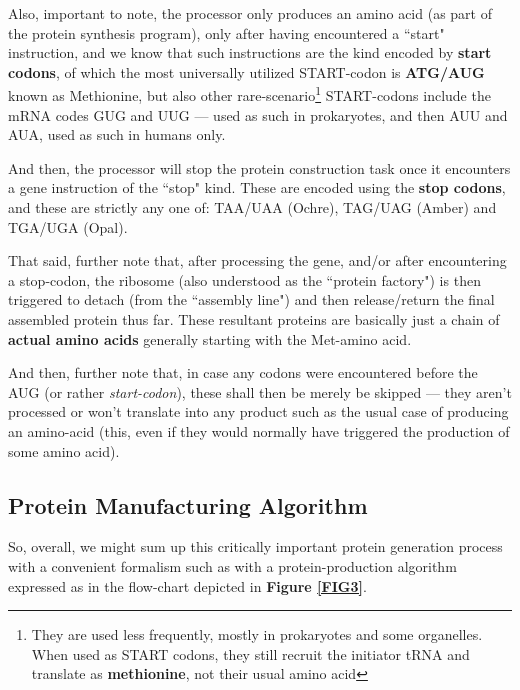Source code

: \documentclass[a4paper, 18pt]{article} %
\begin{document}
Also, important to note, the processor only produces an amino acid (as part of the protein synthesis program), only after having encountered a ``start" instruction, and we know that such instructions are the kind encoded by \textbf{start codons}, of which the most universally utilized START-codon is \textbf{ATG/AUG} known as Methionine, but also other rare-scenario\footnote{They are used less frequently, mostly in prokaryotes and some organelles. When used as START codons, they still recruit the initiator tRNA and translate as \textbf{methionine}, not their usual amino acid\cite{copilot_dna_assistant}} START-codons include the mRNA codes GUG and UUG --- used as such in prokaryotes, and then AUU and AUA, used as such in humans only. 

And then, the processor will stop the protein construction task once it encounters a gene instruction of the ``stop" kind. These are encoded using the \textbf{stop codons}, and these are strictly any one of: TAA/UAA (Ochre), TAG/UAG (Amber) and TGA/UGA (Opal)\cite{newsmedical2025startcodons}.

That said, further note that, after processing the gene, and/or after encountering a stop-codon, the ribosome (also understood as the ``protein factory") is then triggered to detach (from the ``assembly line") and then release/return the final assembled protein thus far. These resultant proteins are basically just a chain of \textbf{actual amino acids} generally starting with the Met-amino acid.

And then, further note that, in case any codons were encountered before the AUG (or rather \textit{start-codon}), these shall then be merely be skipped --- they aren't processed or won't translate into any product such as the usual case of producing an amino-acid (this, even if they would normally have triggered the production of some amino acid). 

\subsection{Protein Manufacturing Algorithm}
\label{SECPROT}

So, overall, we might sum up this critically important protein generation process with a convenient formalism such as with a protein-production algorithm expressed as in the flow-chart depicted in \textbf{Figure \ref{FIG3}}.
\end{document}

□ □ □ □

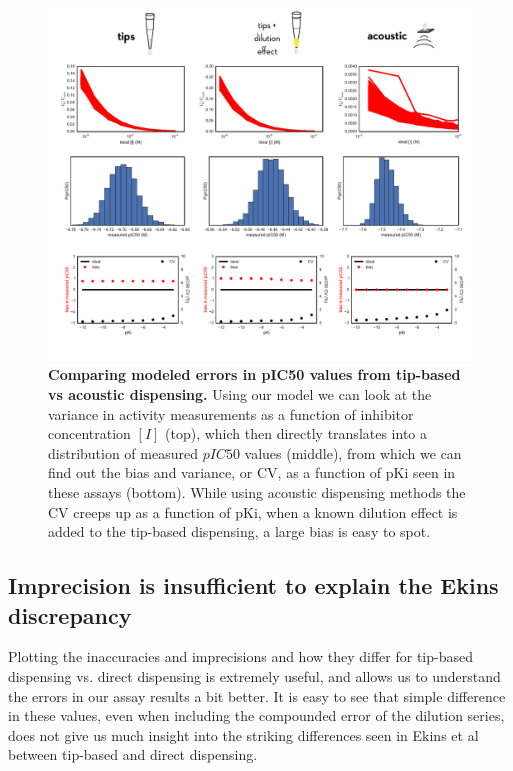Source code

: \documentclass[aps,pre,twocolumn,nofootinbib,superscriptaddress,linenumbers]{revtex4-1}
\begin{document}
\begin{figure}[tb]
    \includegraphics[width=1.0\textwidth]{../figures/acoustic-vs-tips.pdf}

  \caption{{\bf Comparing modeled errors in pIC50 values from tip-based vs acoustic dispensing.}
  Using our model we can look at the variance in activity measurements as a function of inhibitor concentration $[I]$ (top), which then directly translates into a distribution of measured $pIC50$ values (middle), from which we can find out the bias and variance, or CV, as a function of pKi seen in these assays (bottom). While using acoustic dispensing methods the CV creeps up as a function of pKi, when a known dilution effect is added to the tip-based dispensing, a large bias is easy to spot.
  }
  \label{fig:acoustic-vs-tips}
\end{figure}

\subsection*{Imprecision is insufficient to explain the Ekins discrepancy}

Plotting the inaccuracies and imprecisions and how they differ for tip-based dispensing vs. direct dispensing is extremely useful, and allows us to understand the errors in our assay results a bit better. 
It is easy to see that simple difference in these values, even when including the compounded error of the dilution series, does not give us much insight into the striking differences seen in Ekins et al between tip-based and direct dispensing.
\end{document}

□ □ □ □

Work to be completed = Filter the records for lines holding the string "easy". Copy each one.

Task result =
  Using our model we can look at the variance in activity measurements as a function of inhibitor concentration $[I]$ (top), which then directly translates into a distribution of measured $pIC50$ values (middle), from which we can find out the bias and variance, or CV, as a function of pKi seen in these assays (bottom). While using acoustic dispensing methods the CV creeps up as a function of pKi, when a known dilution effect is added to the tip-based dispensing, a large bias is easy to spot.
It is easy to see that simple difference in these values, even when including the compounded error of the dilution series, does not give us much insight into the striking differences seen in Ekins et al between tip-based and direct dispensing.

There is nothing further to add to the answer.